Bild aus vergangenen Zeiten
Nach diesem atmosphärischen Auftakt, begibt sich Barça jedoch nicht hinter die Kulissen, wie etwa Wortmanns „Sommermärchen“ in die Mannschaftskabinen, sondern entpuppt sich als filmischer Museumsbesuch, bei dem 115 Jahre Vereinsgeschichte in etwa genauso viel Laufzeit chronologisch aufgerollt werden. Geradezu schulmeisterlich bebildert man die Gründung durch den Schweizer Joan Gumper in den frühen 1900er Jahren, die Auswirkungen zur Zeit des spanischen Bürgerkrieges und der Franco-Diktatur sowie des Zweiten Weltkriegs. Wie auf einer Checkliste hakt die Dokumentation die prägendsten Ereignisse in teilweise stummfilmhaften Originalaufnahmen und Interviews ab, bei denen sich ehemalige wie derzeitige Spieler von Graham Hunter bis Messi mit Sportjournalisten und permanenten Lobeshymnen gegenseitig die Bälle zuspielen, aber kaum einmal Mitglieder der weltweiten Fanclubs ihre Liebe zum Verein vor der Kamera Luft machen dürfen. Stur arbeitet sich „Barça“ an einem schnurgeraden roten Faden ab, ohne dabei sonderlich in die Tiefe zu gehen. Die unliebsameren Aspekte, wie das ständige hin-und herschieben von Spitzenspielern, Trainern, oder exorbitanten Geldsummen zwischen den Vereinen innerhalb des internationalen Fußballs, lässt man zwar nicht direkt unter den Tisch fallen, reißt man aber bestenfalls oberflächlich an, um es dann unter den Kunstrasen zu kehren.

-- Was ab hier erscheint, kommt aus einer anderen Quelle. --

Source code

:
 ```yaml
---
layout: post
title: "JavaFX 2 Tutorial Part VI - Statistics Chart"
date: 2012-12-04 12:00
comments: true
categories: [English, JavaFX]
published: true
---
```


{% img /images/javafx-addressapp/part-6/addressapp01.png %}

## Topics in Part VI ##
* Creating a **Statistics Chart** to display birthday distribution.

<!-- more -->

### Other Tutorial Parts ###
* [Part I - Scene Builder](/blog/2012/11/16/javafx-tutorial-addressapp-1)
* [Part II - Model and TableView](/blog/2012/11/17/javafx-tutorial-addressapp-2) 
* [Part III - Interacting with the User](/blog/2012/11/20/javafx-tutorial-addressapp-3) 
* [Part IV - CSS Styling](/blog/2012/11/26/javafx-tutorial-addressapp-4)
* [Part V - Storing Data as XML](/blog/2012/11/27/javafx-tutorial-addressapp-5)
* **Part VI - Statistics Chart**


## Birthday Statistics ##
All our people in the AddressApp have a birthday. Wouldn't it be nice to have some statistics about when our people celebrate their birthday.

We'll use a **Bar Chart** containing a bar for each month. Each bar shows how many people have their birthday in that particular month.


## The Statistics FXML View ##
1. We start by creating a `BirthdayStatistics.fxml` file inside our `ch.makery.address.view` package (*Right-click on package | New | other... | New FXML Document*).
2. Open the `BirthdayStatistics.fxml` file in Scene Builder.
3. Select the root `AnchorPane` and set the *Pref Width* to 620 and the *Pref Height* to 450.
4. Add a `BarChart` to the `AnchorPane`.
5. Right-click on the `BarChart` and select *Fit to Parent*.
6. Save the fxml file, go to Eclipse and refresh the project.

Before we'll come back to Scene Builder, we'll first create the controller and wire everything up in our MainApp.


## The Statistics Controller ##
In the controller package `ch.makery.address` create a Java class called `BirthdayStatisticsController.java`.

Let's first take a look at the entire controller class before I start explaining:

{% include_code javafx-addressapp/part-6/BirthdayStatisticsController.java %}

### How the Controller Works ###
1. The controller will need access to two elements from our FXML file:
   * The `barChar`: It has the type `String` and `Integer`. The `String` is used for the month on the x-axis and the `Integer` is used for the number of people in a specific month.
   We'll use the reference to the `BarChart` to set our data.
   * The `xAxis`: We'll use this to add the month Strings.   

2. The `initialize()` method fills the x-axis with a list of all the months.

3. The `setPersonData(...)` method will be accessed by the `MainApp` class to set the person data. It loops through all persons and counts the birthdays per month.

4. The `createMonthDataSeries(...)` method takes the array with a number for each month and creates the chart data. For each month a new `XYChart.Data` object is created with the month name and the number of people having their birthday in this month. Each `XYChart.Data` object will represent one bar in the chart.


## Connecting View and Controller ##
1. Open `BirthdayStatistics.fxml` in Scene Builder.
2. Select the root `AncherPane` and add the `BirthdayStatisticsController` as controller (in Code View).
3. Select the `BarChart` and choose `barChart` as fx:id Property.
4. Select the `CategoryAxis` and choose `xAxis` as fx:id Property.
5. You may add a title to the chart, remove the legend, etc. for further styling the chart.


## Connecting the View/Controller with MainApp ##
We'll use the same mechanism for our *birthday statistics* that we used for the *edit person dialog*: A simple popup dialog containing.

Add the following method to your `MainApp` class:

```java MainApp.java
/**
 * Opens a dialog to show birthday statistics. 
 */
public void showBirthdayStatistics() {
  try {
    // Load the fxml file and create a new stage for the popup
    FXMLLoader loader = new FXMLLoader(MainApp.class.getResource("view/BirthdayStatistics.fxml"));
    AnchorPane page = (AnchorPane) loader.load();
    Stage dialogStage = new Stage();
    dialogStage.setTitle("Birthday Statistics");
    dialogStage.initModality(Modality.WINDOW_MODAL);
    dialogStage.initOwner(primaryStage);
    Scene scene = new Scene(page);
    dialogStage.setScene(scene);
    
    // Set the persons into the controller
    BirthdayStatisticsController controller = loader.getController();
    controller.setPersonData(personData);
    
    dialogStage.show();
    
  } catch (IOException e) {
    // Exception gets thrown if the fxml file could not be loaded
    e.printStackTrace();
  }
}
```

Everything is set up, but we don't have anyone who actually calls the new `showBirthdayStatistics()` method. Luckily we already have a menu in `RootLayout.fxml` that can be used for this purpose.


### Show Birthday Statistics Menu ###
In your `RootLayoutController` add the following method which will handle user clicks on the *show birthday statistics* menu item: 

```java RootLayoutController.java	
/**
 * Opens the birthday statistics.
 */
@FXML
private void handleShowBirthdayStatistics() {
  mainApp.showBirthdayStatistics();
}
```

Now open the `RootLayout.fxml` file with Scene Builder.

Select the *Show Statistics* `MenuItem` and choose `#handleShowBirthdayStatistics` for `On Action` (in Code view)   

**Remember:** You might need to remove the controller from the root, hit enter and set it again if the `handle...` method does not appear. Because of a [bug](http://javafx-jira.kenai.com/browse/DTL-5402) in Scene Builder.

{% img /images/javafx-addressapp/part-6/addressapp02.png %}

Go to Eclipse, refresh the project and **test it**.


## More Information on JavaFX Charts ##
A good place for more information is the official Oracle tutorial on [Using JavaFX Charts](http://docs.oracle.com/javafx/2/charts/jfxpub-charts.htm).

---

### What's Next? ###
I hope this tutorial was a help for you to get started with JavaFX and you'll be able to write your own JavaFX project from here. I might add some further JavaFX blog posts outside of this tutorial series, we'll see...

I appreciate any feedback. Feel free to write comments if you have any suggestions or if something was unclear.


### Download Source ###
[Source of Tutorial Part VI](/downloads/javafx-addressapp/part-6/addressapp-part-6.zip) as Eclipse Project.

Modisch immer wieder en vouge, die Jungs von Barca
Doping-Vorwürfe gegen Lionel Messi, der Einfluss des Franco-Regimes, die Umstände des Selbstmordes von Gründer Gumper, die Phase der Depression in den 60er Jahren als Kontrastprogramm zur aufkommenden Weltoffenheit außerhalb von Spanien – all das findet zweifellos Erwähnung, wirkt aber höhepunktarm und wie aus dem Lehrbuch artig abgespult. Später gelingt es Regisseur Llompart aber immerhin, den Fokus auf die ganz großen Persönlichkeiten zu richten. Als Schlüsselfigur für den durchschlagenden Erfolg der Katalanen positioniert sich der Spieler und spätere Vereinstrainer Johan Cruyff, der Barça mit seiner Idee vom „totalen Fußball“ revolutionierte. Auch Wunderkind Lionel Messi, der mit gerade einmal 13 Jahren seine Familie in Argentinien für eine bessere Zukunft zurückließ, und allen voran Josep „Pep“ Guardiola, welcher u.a. von 1990 bis 2001 für Barcelona im Mittelfeld spielte und diesen Sommer nach dreijähriger Trainerschaft vom 1. FC Bayern München zum Premier-League Team von Manchester City wechseln wird, bekommen ihren Platz in der dokumentarischen Ruhmeshalle des gebürtigen Katalanen, der sich spätestens nach der Hälfte der Laufzeit als glühender Barça-Fan offenbart haben sollte und zum langatmigen Ende hin kaum noch eine gesunde Distanz zu bewahren scheint.


So ist „Barça“ allenfalls für hartgesottene Fans sehenswert,die die schamlose Heiligenverehrung nicht stören wird,, die man hier sich selbst schulterklopfend zelebriert, während desinteressierte Fußball-Boykottierer sich allenfalls am Kopf kratzen, darüber wundern, was sie gerade gesehen haben und dann achselzuckend weiterschlafen werden, denn wie so viele andere ist auch der „Traum vom perfekten Spiel“ nach dem Aufwachen gleich schon wieder vergessen.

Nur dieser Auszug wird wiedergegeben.